Upon the launch of Saudi Arabia’s RTP system, Sarie, in April 2021, the Kingdom saw real-time transaction volumes reach 175 million that year. Cost savings were estimated at $23m for businesses and consumers, and the economic boost was calculated at around US$166 million. In Bahrain, a more mature RTP market, 142 million real-time payments were recorded last year, with cost savings of US$39 million and an economic boost of US$246 million. When the UAE’s Instant Payments Platform (IPP) goes live, the government expects real-time transactions in the country to make up 10.4% of digital payments by 2026.

We can expect these successes to continue. GCC governments have always shown a willingness to encourage and incentivise private sector growth. As a result, the region is home to a strong start-up ecosystem and an especially vibrant fintech sector supported by cloud hyper-providers. Our report shows a clear link between hands-on government involvement in RTP and the speed of its adoption, and strong central mandates have helped to catapult the GCC region to success.
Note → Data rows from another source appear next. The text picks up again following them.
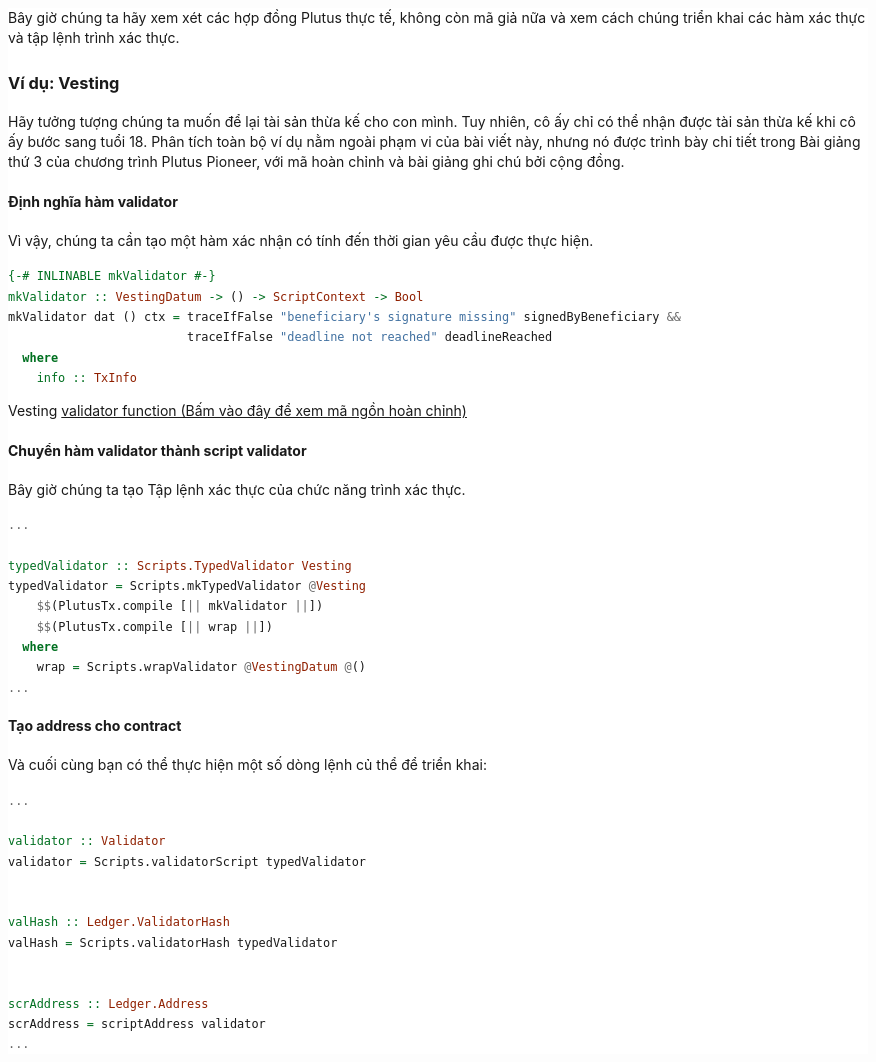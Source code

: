 Bây giờ chúng ta hãy xem xét các hợp đồng Plutus thực tế, không còn mã giả nữa và xem cách chúng triển khai các hàm xác thực và tập lệnh trình xác thực.

### Ví dụ: Vesting
Hãy tưởng tượng chúng ta muốn để lại tài sản thừa kế cho con mình. Tuy nhiên, cô ấy chỉ có thể nhận được tài sản thừa kế khi cô ấy bước sang tuổi 18. Phân tích toàn bộ ví dụ nằm ngoài phạm vi của bài viết này, nhưng nó được trình bày chi tiết trong Bài giảng thứ 3 của chương trình Plutus Pioneer, với mã hoàn chỉnh và bài giảng ghi chú bởi cộng đồng.


#### Định nghĩa hàm validator

Vì vậy, chúng ta cần tạo một hàm xác nhận có tính đến thời gian yêu cầu được thực hiện.

```haskell
{-# INLINABLE mkValidator #-}
mkValidator :: VestingDatum -> () -> ScriptContext -> Bool
mkValidator dat () ctx = traceIfFalse "beneficiary's signature missing" signedByBeneficiary &&
                         traceIfFalse "deadline not reached" deadlineReached
  where
    info :: TxInfo
```
Vesting [validator function (Bấm vào đây để xem mã ngồn hoàn chỉnh)](https://github.com/input-output-hk/plutus-pioneer-program/blob/3a7d675f7b53dcd846a0c286c1f56170d079e3ef/code/week01/src/Week01/EnglishAuction.hs#L102-L123)

#### Chuyển hàm validator thành script validator

Bây giờ chúng ta tạo Tập lệnh xác thực của chức năng trình xác thực.

```haskell
...

typedValidator :: Scripts.TypedValidator Vesting
typedValidator = Scripts.mkTypedValidator @Vesting
    $$(PlutusTx.compile [|| mkValidator ||])
    $$(PlutusTx.compile [|| wrap ||])
  where
    wrap = Scripts.wrapValidator @VestingDatum @()
...
```

#### Tạo address cho contract

Và cuối cùng bạn có thể thực hiện một số dòng lệnh củ thể để triển khai:

```haskell
...

validator :: Validator
validator = Scripts.validatorScript typedValidator


valHash :: Ledger.ValidatorHash
valHash = Scripts.validatorHash typedValidator


scrAddress :: Ledger.Address
scrAddress = scriptAddress validator
...

```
2. Request to pay services will allow for new revenue streams
To gain maximum benefit from real-time payments and to drive real-time transactions, building value-added services on top of the new payments rails is crucial. This will enable banks to offer new innovative products and services — to consumers, corporate and merchants. Request to Pay Digital Overlay Services — notably UPI in India or Pix in Brazil — have become very popular with consumers. They allow consumers to pay merchants directly and gain control over their finances in completely different ways.

Innovative banks that partner with fintech innovators to build RTP-enabled, digital payment experiences will be positioned to drive the largest number of real-time payments transactions and gain the maximum benefit from their investment in real-time.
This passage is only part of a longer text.